Mixed Control Chart Design Using the Integration of Genetic Algorithm and Monte Carlo Simulation
Pramote Charongrattanasakul, Wimonmas Bamrungsetthapong
Keywords:
mixed NE chart, genetic algorithm, Monte Carlo simulation, extra quadratic loss function, average of run lengthAbstract
This research proposed a design of mixed control charts to monitoring the process quality based on attribute data together with variable data called a Mixed NE chart. The integration of Genetic Algorithm (GA) and Monte Carlo (MC) simulation are used to simultaneously assess the efficiency of a Mixed NE chart based on three different scenarios of the control limit coefficients (Lnp,LEWMAX_bar-R).

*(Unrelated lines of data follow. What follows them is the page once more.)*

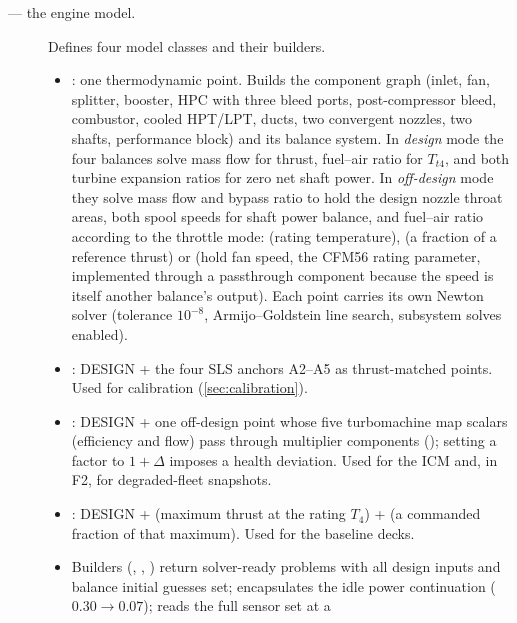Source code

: \begin{description}
  \item[ --- the engine model.] Defines four model classes and their
    builders.
    \begin{itemize}
      \item {}: one thermodynamic point. Builds the component graph
        (inlet, fan, splitter, booster, HPC with three bleed ports, post-compressor bleed,
        combustor, cooled HPT/LPT, ducts, two convergent nozzles, two shafts, performance
        block) and its balance system. In \emph{design} mode the four balances solve mass flow
        for thrust, fuel--air ratio for $T_{t4}$, and both turbine expansion ratios for zero
        net shaft power. In \emph{off-design} mode they solve mass flow and bypass ratio to
        hold the design nozzle throat areas, both spool speeds for shaft power balance, and
        fuel--air ratio according to the throttle mode:  (rating temperature),
         (a fraction of a reference thrust) or  (hold fan
        speed, the CFM56 rating parameter, implemented through a passthrough component because
        the speed is itself another balance's output). Each point carries its own Newton
        solver (tolerance $10^{-8}$, Armijo--Goldstein line search, subsystem solves enabled).
      \item {}: DESIGN + the four SLS anchors A2--A5 as
        thrust-matched  points. Used for calibration
        (\cref{sec:calibration}).
      \item {}: DESIGN + one off-design point whose five turbomachine map
        scalars (efficiency and flow) pass through multiplier components
        (); setting a factor to $1+\Delta$ imposes a
        health deviation. Used for the ICM and, in F2, for degraded-fleet snapshots.
      \item {}: DESIGN +  (maximum thrust at the rating $T_4$)
        +  (a commanded fraction of that maximum). Used for the baseline decks.
      \item Builders (, ,
        ) return solver-ready problems with all design inputs and
        balance initial guesses set;  encapsulates the idle power
        continuation ($0.30\rightarrow0.07$);  reads the full sensor set at a

\end{itemize}
\end{description}
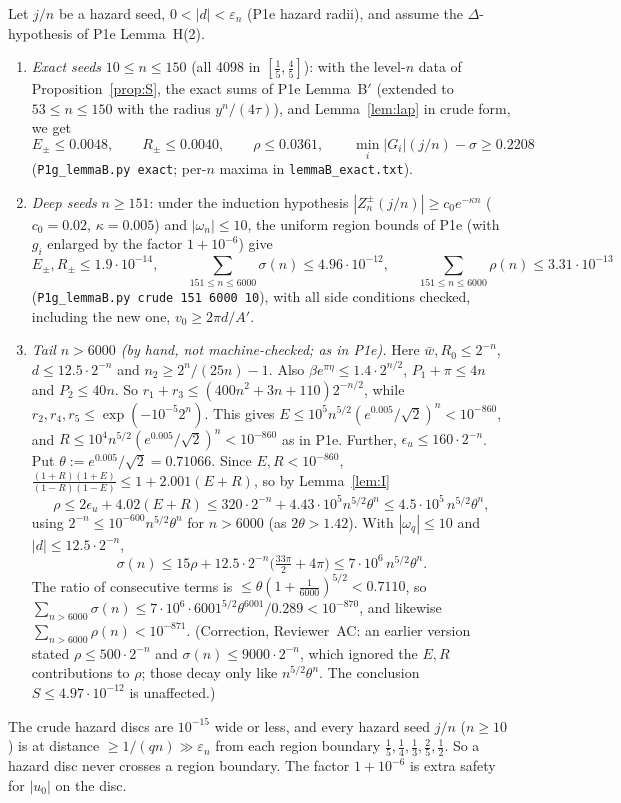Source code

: \documentclass[11pt]{article}
\theoremstyle{definition}\newtheorem{definition}[theorem]{Definition}
\theoremstyle{remark}\newtheorem{remark}[theorem]{Remark}
\begin{document}
\begin{lemma}\label{lem:B}
Let $j/n$ be a hazard seed, $0<|d|<\varepsilon_n$ (P1e hazard radii), and assume the $\Delta$-hypothesis of P1e Lemma~H(2).
\begin{enumerate}
\item[(i)] \emph{Exact seeds} $10\le n\le150$ (all 4098 in $[\frac15,\frac45]$): with the level-$n$ data of Proposition~\ref{prop:S}, the exact sums of P1e Lemma~B$'$ (extended to $53\le n\le150$ with the radius $y^n/(4\tau)$), and Lemma~\ref{lem:lap} in crude form, we get
\[E_\pm\le0.0048,\qquad R_\pm\le0.0040,\qquad\rho\le0.0361,\qquad\min_i|G_i|(j/n)-\sigma\ge0.2208\]
(\texttt{P1g\_lemmaB.py exact}; per-$n$ maxima in \texttt{lemmaB\_exact.txt}).
\item[(ii)] \emph{Deep seeds} $n\ge151$: under the induction hypothesis $|Z^\pm_n(j/n)|\ge c_0e^{-\kappa n}$ ($c_0=0.02$, $\kappa=0.005$) and $|\omega_n|\le10$, the uniform region bounds of P1e (with $g_i$ enlarged by the factor $1+10^{-6}$) give
\[E_\pm,R_\pm\le1.9\cdot10^{-14},\qquad\sum_{151\le n\le6000}\sigma(n)\le4.96\cdot10^{-12},\qquad\sum_{151\le n\le6000}\rho(n)\le3.31\cdot10^{-13}\]
(\texttt{P1g\_lemmaB.py crude 151 6000 10}), with all side conditions checked, including the new one, $v_0\ge2\pi d/A'$.
\item[(iii)] \emph{Tail $n>6000$ (by hand, not machine-checked; as in P1e).} Here $\bar w,R_0\le2^{-n}$, $d\le12.5\cdot2^{-n}$ and $n_2\ge2^n/(25n)-1$. Also $\beta e^{\pi\eta}\le1.4\cdot2^{n/2}$, $P_1+\pi\le4n$ and $P_2\le40n$. So $r_1+r_3\le(400n^2+3n+110)2^{-n/2}$, while $r_2,r_4,r_5\le\exp(-10^{-5}2^{n})$. This gives $E\le10^5n^{5/2}(e^{0.005}/\sqrt2)^n<10^{-860}$, and $R\le10^4n^{5/2}(e^{0.005}/\sqrt2)^n<10^{-860}$ as in P1e.
 Further, $\epsilon_u\le160\cdot2^{-n}$. Put $\theta:=e^{0.005}/\sqrt2=0.71066$. Since $E,R<10^{-860}$, $\frac{(1+R)(1+E)}{(1-R)(1-E)}\le1+2.001(E+R)$, so by Lemma~\ref{lem:I}
 \[\rho\le2\epsilon_u+4.02(E+R)\le320\cdot2^{-n}+4.43\cdot10^5n^{5/2}\theta^n\le4.5\cdot10^5\,n^{5/2}\theta^n,\]
 using $2^{-n}\le10^{-600}n^{5/2}\theta^n$ for $n>6000$ (as $2\theta>1.42$). With $|\omega_q|\le10$ and $|d|\le12.5\cdot2^{-n}$,
 \[\sigma(n)\le15\rho+12.5\cdot2^{-n}\big(\tfrac{33\pi}2+4\pi\big)\le7\cdot10^6\,n^{5/2}\theta^n .\]
 The ratio of consecutive terms is $\le\theta(1+\frac1{6000})^{5/2}<0.7110$, so $\sum_{n>6000}\sigma(n)\le7\cdot10^6\cdot6001^{5/2}\theta^{6001}/0.289<10^{-870}$, and likewise $\sum_{n>6000}\rho(n)<10^{-871}$.
 (Correction, Reviewer~AC: an earlier version stated $\rho\le500\cdot2^{-n}$ and $\sigma(n)\le9000\cdot2^{-n}$, which ignored the $E,R$ contributions to $\rho$; those decay only like $n^{5/2}\theta^n$. The conclusion $S\le4.97\cdot10^{-12}$ is unaffected.)
\end{enumerate}
\end{lemma}
The crude hazard discs are $10^{-15}$ wide or less, and every hazard seed $j/n$ ($n\ge10$) is at distance $\ge1/(qn)\gg\varepsilon_n$ from each region boundary $\frac15,\frac14,\frac13,\frac25,\frac12$. So a hazard disc never crosses a region boundary. The factor $1+10^{-6}$ is extra safety for $|u_0|$ on the disc.
\end{document}
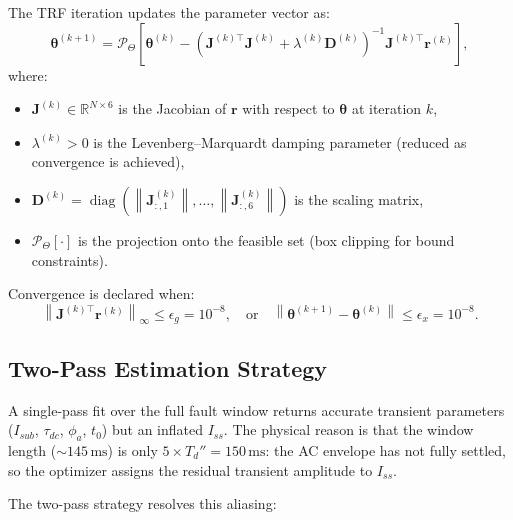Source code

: \documentclass[12pt, a4paper]{article}
\theoremstyle{definition}
\theoremstyle{plain}
\newcommand{\vect}[1]{\bm{#1}}
\newcommand{\mat}[1]{\mathbf{#1}}
\newcommand{\norm}[1]{\left\|#1\right\|}
\newcommand{\diag}{\operatorname{diag}}
\begin{document}
The TRF iteration updates the parameter vector as:
\begin{equation}
  \vect{\theta}^{(k+1)} = \mathcal{P}_\Theta\!\left[
    \vect{\theta}^{(k)} - \left(\mat{J}^{(k)\top}\mat{J}^{(k)} +
    \lambda^{(k)}\mat{D}^{(k)}\right)^{-1} \mat{J}^{(k)\top} \vect{r}^{(k)}
  \right],
  \label{eq:lm_update}
\end{equation}
where:
\begin{itemize}
  \item $\mat{J}^{(k)} \in \mathbb{R}^{N \times 6}$ is the Jacobian of
        $\vect{r}$ with respect to $\vect{\theta}$ at iteration $k$,
  \item $\lambda^{(k)} > 0$ is the Levenberg--Marquardt damping parameter
        (reduced as convergence is achieved),
  \item $\mat{D}^{(k)} = \diag\!\left(\norm{\mat{J}^{(k)}_{:,1}},\ldots,
        \norm{\mat{J}^{(k)}_{:,6}}\right)$ is the scaling matrix,
  \item $\mathcal{P}_\Theta[\cdot]$ is the projection onto the feasible set
        (box clipping for bound constraints).
\end{itemize}

Convergence is declared when:
\begin{equation}
  \norm{\mat{J}^{(k)\top}\vect{r}^{(k)}}_\infty \leq \epsilon_g = 10^{-8},
  \quad\text{or}\quad
  \norm{\vect{\theta}^{(k+1)} - \vect{\theta}^{(k)}} \leq \epsilon_x = 10^{-8}.
  \label{eq:convergence}
\end{equation}

\subsection{Two-Pass Estimation Strategy}
\label{sec:estimation:twopass}

A single-pass fit over the full fault window returns accurate transient
parameters ($I_{sub}$, $\tau_{dc}$, $\phi_a$, $t_0$) but an inflated
$I_{ss}$.  The physical reason is that the window length ($\sim 145\,\text{ms}$) is
only $5\times T_d'' = 150\,\text{ms}$: the AC envelope has not fully settled, so
the optimizer assigns the residual transient amplitude to $I_{ss}$.

The two-pass strategy resolves this aliasing:
\end{document}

In this study, MC simulation is used to evaluate the maximum average of run length in case of in-control process ARL0 while the GA is demanded to optimize the control limit coefficients that obtain the maximum ARL0. In addition, the efficiency of the Mixed NE chart according to the process shifts are measured using the average of run length in case of out of control process (ARL1) and the extra quadratic loss (EQL). The results indicate that the Mixed NE chart performed well for small sample size(n), low smoothing constant (LamdaW,LamdaZ) and the optimal design of control limit coefficient is L*np > L*EWMAX_bar-R . Moreover, the optimal design of the Mixed NE chart brings new important perspectives to achieve the most efficiency of control chart.